Every line from the one containing "By default, subrepositories" to the one containing "zní, jako by" in the records below, both included, must be set down exactly, and no other line.

»»

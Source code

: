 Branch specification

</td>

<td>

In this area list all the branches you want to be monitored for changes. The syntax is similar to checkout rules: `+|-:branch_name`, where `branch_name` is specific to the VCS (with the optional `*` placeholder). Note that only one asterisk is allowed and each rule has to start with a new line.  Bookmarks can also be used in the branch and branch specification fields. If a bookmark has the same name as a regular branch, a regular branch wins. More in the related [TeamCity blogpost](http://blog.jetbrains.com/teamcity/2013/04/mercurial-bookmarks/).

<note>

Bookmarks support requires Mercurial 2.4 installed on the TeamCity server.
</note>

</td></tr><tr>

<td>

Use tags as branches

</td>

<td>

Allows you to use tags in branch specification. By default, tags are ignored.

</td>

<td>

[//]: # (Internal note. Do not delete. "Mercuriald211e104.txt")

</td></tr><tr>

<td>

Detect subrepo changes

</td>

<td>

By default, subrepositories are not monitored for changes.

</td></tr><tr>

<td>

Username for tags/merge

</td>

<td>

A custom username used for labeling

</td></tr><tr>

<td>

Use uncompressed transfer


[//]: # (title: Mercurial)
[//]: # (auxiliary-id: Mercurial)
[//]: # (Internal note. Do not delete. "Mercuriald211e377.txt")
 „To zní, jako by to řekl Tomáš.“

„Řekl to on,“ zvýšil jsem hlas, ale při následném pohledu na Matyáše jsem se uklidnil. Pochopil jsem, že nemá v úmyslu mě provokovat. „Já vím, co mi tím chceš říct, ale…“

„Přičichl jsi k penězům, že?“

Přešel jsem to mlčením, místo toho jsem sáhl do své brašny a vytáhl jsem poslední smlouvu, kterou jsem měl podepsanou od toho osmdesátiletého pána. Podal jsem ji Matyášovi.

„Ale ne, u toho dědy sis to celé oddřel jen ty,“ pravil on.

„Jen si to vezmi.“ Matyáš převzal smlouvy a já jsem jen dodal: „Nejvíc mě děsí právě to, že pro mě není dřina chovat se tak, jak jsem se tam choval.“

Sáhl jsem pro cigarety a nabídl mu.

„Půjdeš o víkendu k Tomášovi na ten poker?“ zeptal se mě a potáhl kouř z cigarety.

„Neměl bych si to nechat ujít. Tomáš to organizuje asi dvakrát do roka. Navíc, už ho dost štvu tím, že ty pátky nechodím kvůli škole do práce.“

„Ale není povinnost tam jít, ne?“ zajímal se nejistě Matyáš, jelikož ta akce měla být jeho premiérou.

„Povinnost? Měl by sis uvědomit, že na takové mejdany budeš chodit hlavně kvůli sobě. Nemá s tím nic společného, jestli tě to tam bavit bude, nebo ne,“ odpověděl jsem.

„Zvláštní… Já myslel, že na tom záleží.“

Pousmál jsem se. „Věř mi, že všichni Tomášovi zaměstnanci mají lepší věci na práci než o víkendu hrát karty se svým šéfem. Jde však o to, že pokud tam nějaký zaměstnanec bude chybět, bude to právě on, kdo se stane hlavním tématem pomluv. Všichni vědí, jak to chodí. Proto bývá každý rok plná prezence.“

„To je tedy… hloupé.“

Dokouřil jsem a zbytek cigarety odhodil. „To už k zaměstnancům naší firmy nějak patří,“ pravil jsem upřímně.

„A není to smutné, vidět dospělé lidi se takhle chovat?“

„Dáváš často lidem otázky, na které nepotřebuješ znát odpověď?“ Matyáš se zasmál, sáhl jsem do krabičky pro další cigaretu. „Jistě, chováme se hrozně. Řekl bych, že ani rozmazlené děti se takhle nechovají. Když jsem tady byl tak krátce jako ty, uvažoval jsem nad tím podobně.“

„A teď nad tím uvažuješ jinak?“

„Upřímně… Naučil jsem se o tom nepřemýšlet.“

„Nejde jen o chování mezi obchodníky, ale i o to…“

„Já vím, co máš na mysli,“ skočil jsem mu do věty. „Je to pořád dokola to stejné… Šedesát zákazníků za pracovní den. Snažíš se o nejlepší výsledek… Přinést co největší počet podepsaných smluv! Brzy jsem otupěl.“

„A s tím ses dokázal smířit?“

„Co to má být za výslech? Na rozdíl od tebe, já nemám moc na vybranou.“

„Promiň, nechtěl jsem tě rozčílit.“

««
»»

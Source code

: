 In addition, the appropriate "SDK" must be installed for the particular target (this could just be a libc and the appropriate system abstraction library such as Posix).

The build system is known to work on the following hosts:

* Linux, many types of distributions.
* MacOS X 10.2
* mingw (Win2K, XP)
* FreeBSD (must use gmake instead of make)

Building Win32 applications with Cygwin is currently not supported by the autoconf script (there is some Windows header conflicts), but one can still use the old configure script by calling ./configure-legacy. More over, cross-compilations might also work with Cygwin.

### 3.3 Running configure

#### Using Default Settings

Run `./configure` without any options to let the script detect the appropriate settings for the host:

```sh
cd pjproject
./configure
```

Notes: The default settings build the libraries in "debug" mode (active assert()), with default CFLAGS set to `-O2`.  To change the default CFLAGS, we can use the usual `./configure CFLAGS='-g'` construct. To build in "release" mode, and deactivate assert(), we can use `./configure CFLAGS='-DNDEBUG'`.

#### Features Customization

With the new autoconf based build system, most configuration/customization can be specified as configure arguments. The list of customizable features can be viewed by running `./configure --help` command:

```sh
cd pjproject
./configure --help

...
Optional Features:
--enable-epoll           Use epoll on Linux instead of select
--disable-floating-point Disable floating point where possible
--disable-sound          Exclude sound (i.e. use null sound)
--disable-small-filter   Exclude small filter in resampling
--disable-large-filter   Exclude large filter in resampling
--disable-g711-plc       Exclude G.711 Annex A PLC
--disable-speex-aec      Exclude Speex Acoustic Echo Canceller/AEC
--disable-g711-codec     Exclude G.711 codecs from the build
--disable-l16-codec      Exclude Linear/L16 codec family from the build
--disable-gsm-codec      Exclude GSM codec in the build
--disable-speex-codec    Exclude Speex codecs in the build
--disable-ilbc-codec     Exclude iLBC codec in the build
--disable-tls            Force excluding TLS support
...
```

««

Completed task:
By default, subrepositories are not monitored for changes.

</td></tr><tr>

<td>

Username for tags/merge

</td>

<td>

A custom username used for labeling

</td></tr><tr>

<td>

Use uncompressed transfer


[//]: # (title: Mercurial)
[//]: # (auxiliary-id: Mercurial)
[//]: # (Internal note. Do not delete. "Mercuriald211e377.txt")
 „To zní, jako by to řekl Tomáš.“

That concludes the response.